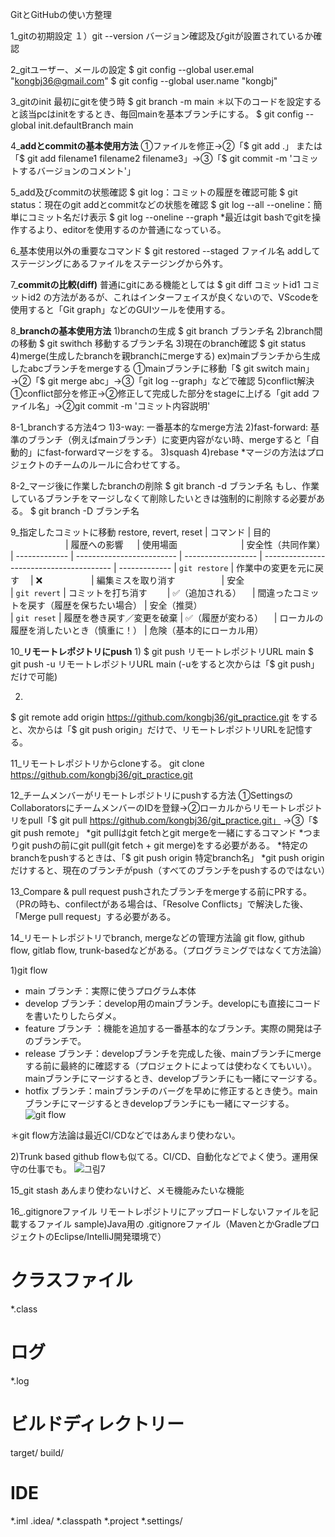 GitとGitHubの使い方整理

1_gitの初期設定
１）git --version
バージョン確認及びgitが設置されているか確認

2_gitユーザー、メールの設定
$ git config --global user.emal "kongbj36@gmail.com"
$ git config --global user.name "kongbj"

3_gitのinit
最初にgitを使う時
$ git branch -m main
＊以下のコードを設定すると該当pcはinitをするとき、毎回mainを基本ブランチにする。
$ git config --global init.defaultBranch main

4_**********addとcommitの基本使用方法**********
➀ファイルを修正→➁「$ git add .」 または「$ git add filename1 filename2 filename3」→➂「$ git commit -m 'コミットするバージョンのコメント'」

5_add及びcommitの状態確認
$ git log：コミットの履歴を確認可能
$ git status：現在のgit addとcommitなどの状態を確認
$ git log --all --oneline：簡単にコミット名だけ表示
$ git log --oneline --graph
*最近はgit bashでgitを操作するより、editorを使用するのか普通になっている。

6_基本使用以外の重要なコマンド
$ git restored --staged ファイル名
addしてステージングにあるファイルをステージングから外す。

7_**********commitの比較(diff)**********
普通にgitにある機能としては
$ git diff コミットid1 コミットid2
の方法があるが、これはインターフェイスが良くないので、VScodeを使用すると「Git graph」などのGUIツールを使用する。

8_**********branchの基本使用方法**********
1)branchの生成
$ git branch ブランチ名
2)branch間の移動
$ git swithch 移動するブランチ名
3)現在のbranch確認
$ git status
4)merge(生成したbranchを親branchにmergeする)
ex)mainブランチから生成したabcブランチをmergeする
➀mainブランチに移動「$ git switch main」→➁「$ git merge abc」→➂「git log --graph」などで確認
5)conflict解決
➀conflict部分を修正→➁修正して完成した部分をstageに上げる「git add ファイル名」→➁git commit -m 'コミット内容説明'

8-1_branchする方法4つ
1)3-way: 一番基本的なmerge方法
2)fast-forward: 基準のブランチ（例えばmainブランチ）に変更内容がない時、mergeすると「自動的」にfast-forwardマージをする。
3)squash
4)rebase
*マージの方法はプロジェクトのチームのルールに合わせてする。

8-2_マージ後に作業したbranchの削除
$ git branch -d ブランチ名
もし、作業しているブランチをマージしなくて削除したいときは強制的に削除する必要がある。
$ git branch -D ブランチ名

9_指定したコミットに移動
restore, revert, reset
| コマンド      | 目的           　　　　　　 | 履歴への影響   　 | 使用場面                   　　　　　　　| 安全性（共同作業）
| ------------- | ------------------------- | ------------------ | ---------------------------------------- | ------------- 
| `git restore` | 作業中の変更を元に戻す   　| ❌        　　　　 　| 編集ミスを取り消す              　　　　　| 安全            
| `git revert`  | コミットを打ち消す     　　| ✅（追加される）  　| 間違ったコミットを戻す（履歴を保ちたい場合） | 安全（推奨）        
| `git reset`   | 履歴を巻き戻す／変更を破棄 | ✅（履歴が変わる） 　| ローカルの履歴を消したいとき（慎重に！）   | 危険（基本的にローカル用） 

10_**********リモートレポジトリにpush**********
1)
$ git push リモートレポジトリURL main
$ git push -u リモートレポジトリURL main
(-uをすると次からは「$ git push」だけで可能)

2)
$ git remote add origin https://github.com/kongbj36/git_practice.git
をすると、次からは「$ git push origin」だけで、リモートレポジトリURLを記憶する。

11_リモートレポジトリからcloneする。
git clone https://github.com/kongbj36/git_practice.git

12_チームメンバーがリモートレポジトリにpushする方法
➀SettingsのCollaboratorsにチームメンバーのIDを登録→➁ローカルからリモートレポジトリをpull「$ git pull https://github.com/kongbj36/git_practice.git」
→➂「$ git push remote」
*git pullはgit fetchとgit mergeを一緒にするコマンド
*つまりgit pushの前にgit pull(git fetch + git merge)をする必要がある。
*特定のbranchをpushするときは、「$ git push origin 特定branch名」
*git push originだけすると、現在のブランチがpush（すべてのブランチをpushするのではない） 

13_Compare & pull request
pushされたブランチをmergeする前にPRする。（PRの時も、confilectがある場合は、「Resolve Conflicts」で解決した後、「Merge pull request」する必要がある。

14_リモートレポジトリでbranch, mergeなどの管理方法論
git flow, github flow, gitlab flow, trunk-basedなどがある。（プログラミングではなくて方法論）

1)git flow
- main ブランチ：実際に使うプログラム本体
- develop ブランチ：develop用のmainブランチ。developにも直接にコードを書いたりしたらダメ。
- feature ブランチ ：機能を追加する一番基本的なブランチ。実際の開発は子のブランチで。
- release ブランチ：developブランチを完成した後、mainブランチにmergeする前に最終的に確認する（プロジェクトによっては使わなくてもいい）。
                  mainブランチにマージするとき、developブランチにも一緒にマージする。
- hotfix ブランチ：mainブランチのバーグを早めに修正するとき使う。mainブランチにマージするときdevelopブランチにも一緒にマージする。
![git flow](https://github.com/user-attachments/assets/b1f06d20-61e2-4aa2-a594-9c8f81b9ac9b)

＊git flow方法論は最近CI/CDなどではあんまり使わない。

2)Trunk based
github flowも似てる。CI/CD、自動化などでよく使う。運用保守の仕事でも。
![그림7](https://github.com/user-attachments/assets/89dcaeeb-4178-4d2c-8b04-b968c174d358)

15_git stash
あんまり使わないけど、メモ機能みたいな機能

16_.gitignoreファイル
リモートレポジトリにアップロードしないファイルを記載するファイル
sample)Java用の .gitignoreファイル（MavenとかGradleプロジェクトのEclipse/IntelliJ開発環境で）
# クラスファイル
*.class

# ログ
*.log

# ビルドディレクトリー
target/
build/

# IDE
*.iml
.idea/
*.classpath
*.project
*.settings/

::::::::::

For every entry, return its exact wording and leave out any image.

Solution to this problem |
 GitとGitHubの使い方整理

1_gitの初期設定
１）git --version
バージョン確認及びgitが設置されているか確認

2_gitユーザー、メールの設定
$ git config --global user.emal "kongbj36@gmail.com"
$ git config --global user.name "kongbj"

3_gitのinit
最初にgitを使う時
$ git branch -m main
＊以下のコードを設定すると該当pcはinitをするとき、毎回mainを基本ブランチにする。
$ git config --global init.defaultBranch main

4_**********addとcommitの基本使用方法**********
➀ファイルを修正→➁「$ git add .」 または「$ git add filename1 filename2 filename3」→➂「$ git commit -m 'コミットするバージョンのコメント'」

5_add及びcommitの状態確認
$ git log：コミットの履歴を確認可能
$ git status：現在のgit addとcommitなどの状態を確認
$ git log --all --oneline：簡単にコミット名だけ表示
$ git log --oneline --graph
*最近はgit bashでgitを操作するより、editorを使用するのか普通になっている。

6_基本使用以外の重要なコマンド
$ git restored --staged ファイル名
addしてステージングにあるファイルをステージングから外す。

7_**********commitの比較(diff)**********
普通にgitにある機能としては
$ git diff コミットid1 コミットid2
の方法があるが、これはインターフェイスが良くないので、VScodeを使用すると「Git graph」などのGUIツールを使用する。

8_**********branchの基本使用方法**********
1)branchの生成
$ git branch ブランチ名
2)branch間の移動
$ git swithch 移動するブランチ名
3)現在のbranch確認
$ git status
4)merge(生成したbranchを親branchにmergeする)
ex)mainブランチから生成したabcブランチをmergeする
➀mainブランチに移動「$ git switch main」→➁「$ git merge abc」→➂「git log --graph」などで確認
5)conflict解決
➀conflict部分を修正→➁修正して完成した部分をstageに上げる「git add ファイル名」→➁git commit -m 'コミット内容説明'

8-1_branchする方法4つ
1)3-way: 一番基本的なmerge方法
2)fast-forward: 基準のブランチ（例えばmainブランチ）に変更内容がない時、mergeすると「自動的」にfast-forwardマージをする。
3)squash
4)rebase
*マージの方法はプロジェクトのチームのルールに合わせてする。

8-2_マージ後に作業したbranchの削除
$ git branch -d ブランチ名
もし、作業しているブランチをマージしなくて削除したいときは強制的に削除する必要がある。
$ git branch -D ブランチ名

9_指定したコミットに移動
restore, revert, reset
| コマンド      | 目的           　　　　　　 | 履歴への影響   　 | 使用場面                   　　　　　　　| 安全性（共同作業）
| ------------- | ------------------------- | ------------------ | ---------------------------------------- | ------------- 
| `git restore` | 作業中の変更を元に戻す   　| ❌        　　　　 　| 編集ミスを取り消す              　　　　　| 安全            
| `git revert`  | コミットを打ち消す     　　| ✅（追加される）  　| 間違ったコミットを戻す（履歴を保ちたい場合） | 安全（推奨）        
| `git reset`   | 履歴を巻き戻す／変更を破棄 | ✅（履歴が変わる） 　| ローカルの履歴を消したいとき（慎重に！）   | 危険（基本的にローカル用） 

10_**********リモートレポジトリにpush**********
1)
$ git push リモートレポジトリURL main
$ git push -u リモートレポジトリURL main
(-uをすると次からは「$ git push」だけで可能)

2)
$ git remote add origin https://github.com/kongbj36/git_practice.git
をすると、次からは「$ git push origin」だけで、リモートレポジトリURLを記憶する。

11_リモートレポジトリからcloneする。
git clone https://github.com/kongbj36/git_practice.git

12_チームメンバーがリモートレポジトリにpushする方法
➀SettingsのCollaboratorsにチームメンバーのIDを登録→➁ローカルからリモートレポジトリをpull「$ git pull https://github.com/kongbj36/git_practice.git」
→➂「$ git push remote」
*git pullはgit fetchとgit mergeを一緒にするコマンド
*つまりgit pushの前にgit pull(git fetch + git merge)をする必要がある。
*特定のbranchをpushするときは、「$ git push origin 特定branch名」
*git push originだけすると、現在のブランチがpush（すべてのブランチをpushするのではない） 

13_Compare & pull request
pushされたブランチをmergeする前にPRする。（PRの時も、confilectがある場合は、「Resolve Conflicts」で解決した後、「Merge pull request」する必要がある。

14_リモートレポジトリでbranch, mergeなどの管理方法論
git flow, github flow, gitlab flow, trunk-basedなどがある。（プログラミングではなくて方法論）

1)git flow
- main ブランチ：実際に使うプログラム本体
- develop ブランチ：develop用のmainブランチ。developにも直接にコードを書いたりしたらダメ。
- feature ブランチ ：機能を追加する一番基本的なブランチ。実際の開発は子のブランチで。
- release ブランチ：developブランチを完成した後、mainブランチにmergeする前に最終的に確認する（プロジェクトによっては使わなくてもいい）。
                  mainブランチにマージするとき、developブランチにも一緒にマージする。
- hotfix ブランチ：mainブランチのバーグを早めに修正するとき使う。mainブランチにマージするときdevelopブランチにも一緒にマージする。
![git flow](https://github.com/user-attachments/assets/b1f06d20-61e2-4aa2-a594-9c8f81b9ac9b)

＊git flow方法論は最近CI/CDなどではあんまり使わない。

2)Trunk based
github flowも似てる。CI/CD、自動化などでよく使う。運用保守の仕事でも。
![그림7](https://github.com/user-attachments/assets/89dcaeeb-4178-4d2c-8b04-b968c174d358)

15_git stash
あんまり使わないけど、メモ機能みたいな機能

16_.gitignoreファイル
リモートレポジトリにアップロードしないファイルを記載するファイル
sample)Java用の .gitignoreファイル（MavenとかGradleプロジェクトのEclipse/IntelliJ開発環境で）
# クラスファイル
*.class

# ログ
*.log

# ビルドディレクトリー
target/
build/

# IDE
*.iml
.idea/
*.classpath
*.project
*.settings/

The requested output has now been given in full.